Federal Rule of Civil Procedure 54
Rule 54. Judgment; Costs
(a) DEFINITION; FORM. ‘‘Judgment’’ as used in these rules includes a decree and any order from which an appeal lies. A judgment should not include recitals of pleadings, a master’s report, or a record of prior proceedings.
(b) JUDGMENT ON MULTIPLE CLAIMS OR INVOLVING MULTIPLE PARTIES. When an action presents more than one claim for relief— whether as a claim, counterclaim, crossclaim, or third-party claim—or when multiple parties are involved, the court may direct entry of a final judgment as to one or more, but fewer than all, claims or parties only if the court expressly determines that there is no just reason for delay. Otherwise, any order or other decision, however designated, that adjudicates fewer than all the claims or the rights and liabilities of fewer than all the parties does not end the action as to any of the claims or parties and may be revised at any time before the entry of a judgment adjudicating all the claims and all the parties’ rights and liabilities.
(c) DEMAND FOR JUDGMENT; RELIEF TO BE GRANTED. A default judgment must not differ in kind from, or exceed in amount, what is demanded in the pleadings. Every other final judgment should grant the relief to which each party is entitled, even if the party has not demanded that relief in its pleadings.
(d) COSTS; ATTORNEY’S FEES.
(1) Costs Other Than Attorney’s Fees. Unless a federal statute, these rules, or a court order provides otherwise, costs—other than attorney’s fees—should be allowed to the prevailing party. But costs against the United States, its officers, and its agencies may be imposed only to the extent allowed by law. The clerk may tax costs on 14 days’ notice. On motion served within the next 7 days, the court may review the clerk’s action.(2) Attorney’s Fees.
(A) Claim to Be by Motion. A claim for attorney’s fees and
related nontaxable expenses must be made by motion unless the substantive law requires those fees to be proved at trial as an element of damages.
(B) Timing and Contents of the Motion. Unless a statute or a court order provides otherwise, the motion must:
(i) be filed no later than 14 days after the entry of judgment;
(ii) specify the judgment and the statute, rule, or other grounds entitling the movant to the award;
(iii) state the amount sought or provide a fair estimate of it; and
(iv) disclose, if the court so orders, the terms of any agreement about fees for the services for which the claim is made.

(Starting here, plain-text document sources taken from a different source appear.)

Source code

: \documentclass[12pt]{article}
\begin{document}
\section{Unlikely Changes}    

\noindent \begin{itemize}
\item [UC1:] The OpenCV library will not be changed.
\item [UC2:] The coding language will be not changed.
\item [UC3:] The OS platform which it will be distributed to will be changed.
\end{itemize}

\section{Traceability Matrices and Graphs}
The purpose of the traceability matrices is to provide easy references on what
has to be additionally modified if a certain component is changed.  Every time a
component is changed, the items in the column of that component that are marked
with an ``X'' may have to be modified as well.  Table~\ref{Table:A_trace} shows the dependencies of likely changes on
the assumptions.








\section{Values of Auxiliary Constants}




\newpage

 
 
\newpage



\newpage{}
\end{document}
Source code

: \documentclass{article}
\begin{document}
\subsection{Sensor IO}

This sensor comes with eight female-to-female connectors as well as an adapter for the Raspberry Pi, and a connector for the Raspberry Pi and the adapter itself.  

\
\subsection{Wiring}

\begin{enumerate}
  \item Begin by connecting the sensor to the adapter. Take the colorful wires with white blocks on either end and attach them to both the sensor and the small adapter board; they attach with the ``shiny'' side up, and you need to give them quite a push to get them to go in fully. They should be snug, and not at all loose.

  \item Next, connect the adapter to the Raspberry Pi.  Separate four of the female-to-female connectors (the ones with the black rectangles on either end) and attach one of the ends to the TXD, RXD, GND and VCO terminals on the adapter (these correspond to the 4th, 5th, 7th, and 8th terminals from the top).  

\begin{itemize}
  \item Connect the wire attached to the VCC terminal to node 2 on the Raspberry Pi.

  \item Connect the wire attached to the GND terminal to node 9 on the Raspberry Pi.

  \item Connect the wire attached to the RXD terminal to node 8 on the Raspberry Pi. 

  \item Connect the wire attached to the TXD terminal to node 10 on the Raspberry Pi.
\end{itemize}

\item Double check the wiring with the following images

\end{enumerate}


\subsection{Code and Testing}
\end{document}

(C) Proceedings. Subject to Rule 23(h), the court must, on a party’s request, give an opportunity for adversary submissions on the motion in accordance with Rule 43(c) or 78. The court may decide issues of liability for fees before re- ceiving submissions on the value of services. The court must find the facts and state its conclusions of law as provided in Rule 52(a).
(D) Special Procedures by Local Rule; Reference to a Master or a Magistrate Judge. By local rule, the court may establish special procedures to resolve fee-related issues without extensive evidentiary hearings. Also, the court may refer issues concerning the value of services to a special master under Rule 53 without regard to the limitations of Rule 53(a)(1), and may refer a motion for attorney’s fees to a magistrate judge under Rule 72(b) as if it were a dispositive pretrial matter.
(E) Exceptions. Subparagraphs (A)–(D) do not apply to claims for fees and expenses as sanctions for violating these rules or as sanctions under 28 U.S.C. § 1927.
- When a district court enters a judgment the court ends the trial phase of a case, or a claim within the case.
- Remember, in the United States, we can have multiple claims and multiple litigants (e.g., look at Rule 20). Rule 54 allows a judge to enter a final judgment on one claim and to allow the other claims to continue. Once judgment is entered on a claim, the losing party can appeal without waiting for rest of the claims to be decided.
- Also, note that as a general rule, prevailing parties in the United States do not automatically win their attorney’s fees.